◆ Problem details: When you copy the data that follows, reproduce every word exactly and leave out the images.

Saved entries
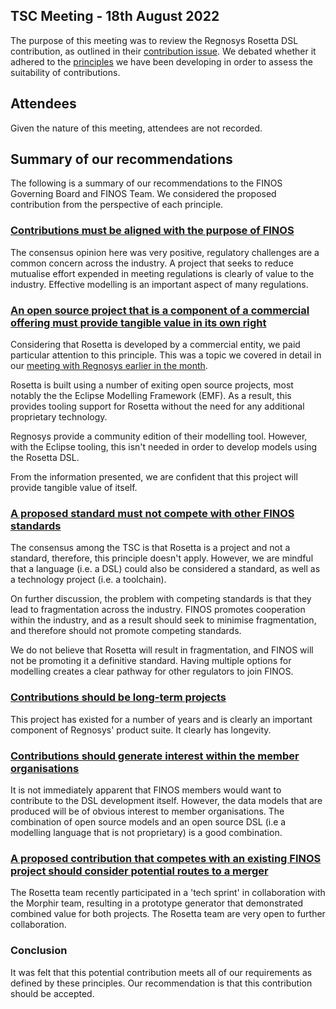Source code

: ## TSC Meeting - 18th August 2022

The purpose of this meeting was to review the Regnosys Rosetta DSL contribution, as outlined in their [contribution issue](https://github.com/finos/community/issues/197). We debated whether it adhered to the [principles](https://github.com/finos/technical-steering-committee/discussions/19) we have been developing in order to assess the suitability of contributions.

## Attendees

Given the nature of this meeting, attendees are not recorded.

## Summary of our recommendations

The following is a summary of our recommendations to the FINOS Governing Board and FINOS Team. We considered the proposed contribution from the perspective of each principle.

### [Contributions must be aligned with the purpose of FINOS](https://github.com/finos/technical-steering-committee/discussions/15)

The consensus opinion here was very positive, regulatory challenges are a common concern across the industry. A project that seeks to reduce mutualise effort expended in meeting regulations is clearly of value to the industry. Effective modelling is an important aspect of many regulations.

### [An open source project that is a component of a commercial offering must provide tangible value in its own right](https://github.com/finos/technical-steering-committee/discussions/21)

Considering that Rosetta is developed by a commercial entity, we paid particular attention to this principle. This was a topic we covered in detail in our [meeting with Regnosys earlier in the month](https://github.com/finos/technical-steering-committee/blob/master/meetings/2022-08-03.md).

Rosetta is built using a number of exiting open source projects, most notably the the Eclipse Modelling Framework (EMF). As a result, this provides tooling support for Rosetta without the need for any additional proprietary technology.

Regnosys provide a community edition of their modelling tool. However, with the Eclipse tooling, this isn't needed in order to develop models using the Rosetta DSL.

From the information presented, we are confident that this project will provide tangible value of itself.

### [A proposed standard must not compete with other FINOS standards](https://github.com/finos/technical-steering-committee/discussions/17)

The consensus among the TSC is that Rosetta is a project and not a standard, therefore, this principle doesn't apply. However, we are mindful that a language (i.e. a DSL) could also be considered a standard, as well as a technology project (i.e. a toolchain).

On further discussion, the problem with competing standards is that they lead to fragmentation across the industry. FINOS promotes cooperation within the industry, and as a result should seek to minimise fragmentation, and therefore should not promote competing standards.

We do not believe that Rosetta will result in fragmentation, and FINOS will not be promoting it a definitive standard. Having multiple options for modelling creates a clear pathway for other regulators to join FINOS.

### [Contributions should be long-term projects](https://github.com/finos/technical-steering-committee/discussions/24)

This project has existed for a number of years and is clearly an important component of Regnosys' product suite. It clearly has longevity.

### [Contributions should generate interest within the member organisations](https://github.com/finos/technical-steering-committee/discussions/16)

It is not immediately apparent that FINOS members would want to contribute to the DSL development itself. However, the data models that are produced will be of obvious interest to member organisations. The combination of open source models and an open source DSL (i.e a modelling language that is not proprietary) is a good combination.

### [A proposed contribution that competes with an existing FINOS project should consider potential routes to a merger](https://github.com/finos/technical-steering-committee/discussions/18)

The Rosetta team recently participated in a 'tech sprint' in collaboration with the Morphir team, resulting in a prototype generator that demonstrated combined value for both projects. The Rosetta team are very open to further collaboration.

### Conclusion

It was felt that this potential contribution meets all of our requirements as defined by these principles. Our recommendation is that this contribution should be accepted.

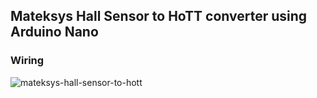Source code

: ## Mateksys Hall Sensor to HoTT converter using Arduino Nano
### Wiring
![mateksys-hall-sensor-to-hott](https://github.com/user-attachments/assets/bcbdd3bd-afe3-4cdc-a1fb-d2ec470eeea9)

◆ Output:
Source code

: ## TSC Meeting - 18th August 2022

The purpose of this meeting was to review the Regnosys Rosetta DSL contribution, as outlined in their [contribution issue](https://github.com/finos/community/issues/197). We debated whether it adhered to the [principles](https://github.com/finos/technical-steering-committee/discussions/19) we have been developing in order to assess the suitability of contributions.

## Attendees

Given the nature of this meeting, attendees are not recorded.

## Summary of our recommendations

The following is a summary of our recommendations to the FINOS Governing Board and FINOS Team. We considered the proposed contribution from the perspective of each principle.

### [Contributions must be aligned with the purpose of FINOS](https://github.com/finos/technical-steering-committee/discussions/15)

The consensus opinion here was very positive, regulatory challenges are a common concern across the industry. A project that seeks to reduce mutualise effort expended in meeting regulations is clearly of value to the industry. Effective modelling is an important aspect of many regulations.

### [An open source project that is a component of a commercial offering must provide tangible value in its own right](https://github.com/finos/technical-steering-committee/discussions/21)

Considering that Rosetta is developed by a commercial entity, we paid particular attention to this principle. This was a topic we covered in detail in our [meeting with Regnosys earlier in the month](https://github.com/finos/technical-steering-committee/blob/master/meetings/2022-08-03.md).

Rosetta is built using a number of exiting open source projects, most notably the the Eclipse Modelling Framework (EMF). As a result, this provides tooling support for Rosetta without the need for any additional proprietary technology.

Regnosys provide a community edition of their modelling tool. However, with the Eclipse tooling, this isn't needed in order to develop models using the Rosetta DSL.

From the information presented, we are confident that this project will provide tangible value of itself.

### [A proposed standard must not compete with other FINOS standards](https://github.com/finos/technical-steering-committee/discussions/17)

The consensus among the TSC is that Rosetta is a project and not a standard, therefore, this principle doesn't apply. However, we are mindful that a language (i.e. a DSL) could also be considered a standard, as well as a technology project (i.e. a toolchain).

On further discussion, the problem with competing standards is that they lead to fragmentation across the industry. FINOS promotes cooperation within the industry, and as a result should seek to minimise fragmentation, and therefore should not promote competing standards.

We do not believe that Rosetta will result in fragmentation, and FINOS will not be promoting it a definitive standard. Having multiple options for modelling creates a clear pathway for other regulators to join FINOS.

### [Contributions should be long-term projects](https://github.com/finos/technical-steering-committee/discussions/24)

This project has existed for a number of years and is clearly an important component of Regnosys' product suite. It clearly has longevity.

### [Contributions should generate interest within the member organisations](https://github.com/finos/technical-steering-committee/discussions/16)

It is not immediately apparent that FINOS members would want to contribute to the DSL development itself. However, the data models that are produced will be of obvious interest to member organisations. The combination of open source models and an open source DSL (i.e a modelling language that is not proprietary) is a good combination.

### [A proposed contribution that competes with an existing FINOS project should consider potential routes to a merger](https://github.com/finos/technical-steering-committee/discussions/18)

The Rosetta team recently participated in a 'tech sprint' in collaboration with the Morphir team, resulting in a prototype generator that demonstrated combined value for both projects. The Rosetta team are very open to further collaboration.

### Conclusion

It was felt that this potential contribution meets all of our requirements as defined by these principles. Our recommendation is that this contribution should be accepted.

Source code

: ## Mateksys Hall Sensor to HoTT converter using Arduino Nano
### Wiring
![mateksys-hall-sensor-to-hott](https://github.com/user-attachments/assets/bcbdd3bd-afe3-4cdc-a1fb-d2ec470eeea9)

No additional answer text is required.